2. The border or limit so indicated.

The reason why I started thinking about all that was a work of an Turkish artist and movie director Kutlug Ataman which I had chance to see this summer in Guggenheim Museum in Bilbao. Kuba, which is the tittle of his project, presents on 40 TV screens with chairs situated in front of all of them 40 stories of people living in the slums of Istanbul. The main idea of Ataman’s project was to by placing an old chair or armchair in front of every tv screen create intimacy between the storyteller and a viewer and attract the viewer to actually listen to the story. Ataman wanted to examine the way in which people construct their identities through storytelling.

That is anyway the explanation which we could find on Guggenheim Museum website in order to understand Ataman’s idea. After 7 years of showing this work for the first time and after seeing it in this particular moment when I’m constantly attacked from all possible sides with Facebook, Twitter and all other new new media I understood this work differently. My understanding is based on the first impression I got after entering the room. 40 people telling their terrifying stories on 40 screens.

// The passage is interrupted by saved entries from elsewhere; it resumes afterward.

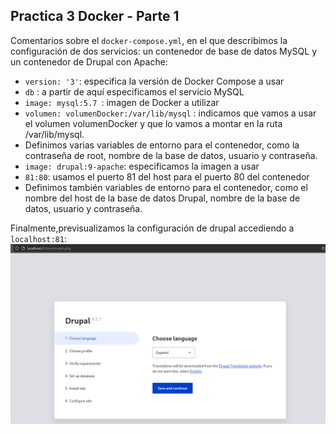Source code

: ## Practica 3 Docker - Parte 1
Comentarios sobre el `docker-compose.yml`, en el que describimos la configuración de dos servicios: un contenedor de base de datos MySQL y un contenedor de Drupal con Apache:
- `version: '3'`: especifica la versión de Docker Compose a usar
-  `db` : a partir de aquí especificamos el servicio MySQL
- `image: mysql:5.7 `: imagen de Docker a utilizar
-  `volumen: volumenDocker:/var/lib/mysql` : indicamos que vamos a usar el volumen volumenDocker y que lo vamos a montar en la ruta /var/lib/mysql.
- Definimos varias variables de entorno para el contenedor, como la contraseña de root, nombre de la base de datos, usuario y contraseña.
-  `image: drupal:9-apache`: especificamos la imagen a usar
- `81:80`: usamos el puerto 81 del host para el puerto 80 del contenedor
- Definimos también variables de entorno para el contenedor, como el nombre del host de la base de datos Drupal, nombre de la base de datos, usuario y contraseña.


Finalmente,previsualizamos la configuración de drupal accediendo a `localhost:81`:
![width:480 center](parte1.png)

The room was dark and the lights from the screens plus loud voices were quite annoying and disturbing. I couldn’t even focus on one of the screens and decide on which second-hand chair I would like to seat.

My first thought was that if Facebook could talk this is how it would sound like. People desperately trying to get some attention even if it means sharing their most private memories, screaming one threw another, trying to shock, surprise us with their stories, sharing moments of their lives, telling horrible stories, one worse than the other just to catch somebody’s eye for one short moment because in a second it will go in another direction anyway, no matter how hard we would try to keep it focused on us.

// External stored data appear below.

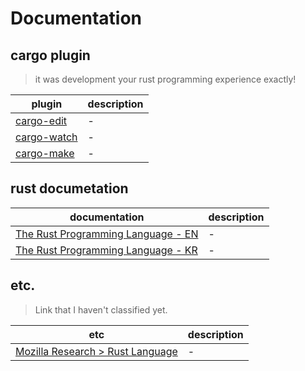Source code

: # Documentation

## cargo plugin 
> it was development your rust programming experience exactly!

| plugin                                                  | description |
| ------------------------------------------------------- | ----------- |
| [cargo-edit](https://github.com/killercup/cargo-edit)   | -           |
| [cargo-watch](https://github.com/watchexec/cargo-watch) | -           |
| [cargo-make](https://github.com/sagiegurari/cargo-make) | -           |

## rust documetation
| documentation                                                                                   | description |
| ----------------------------------------------------------------------------------------------- | ----------- |
| [The Rust Programming Language - EN](https://doc.rust-lang.org/book/)                           | -           |
| [The Rust Programming Language - KR](https://rinthel.github.io/rust-lang-book-ko/foreword.html) | -           |

## etc.
> Link that I haven't classified yet.

| etc                                                                    | description |
| ---------------------------------------------------------------------- | ----------- |
| [Mozilla Research > Rust Language](https://research.mozilla.org/rust/) | -           |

And on the other side we, the recipients who are not even able to notice them all anymore, listen to them anymore even though it might seem brutal and totally insensitive. Is it possible that the times when we all became thick-skinned in order not to get insane have come? Why people want to be seen so much and want to share the most private moments of their lives with the not-even-a-bit-close Facebook friends?

My Facebook friend who I mentioned before is going to have a daughter in few days. How do I know that? From Facebook of course because she wants to keep everybody updated. This little girl is not even born yet but everybody could see her being just few weeks old. As well as parents should give us freedom about choosing our own religion they should give us a choice  and possibility to make our own decision either we want to be or we don’t want to be (on Facebook). In some years from now her future boss will be not only able to find her (hopefully not) drunken pictures from parties but also her whole life including the time she was not even born yet.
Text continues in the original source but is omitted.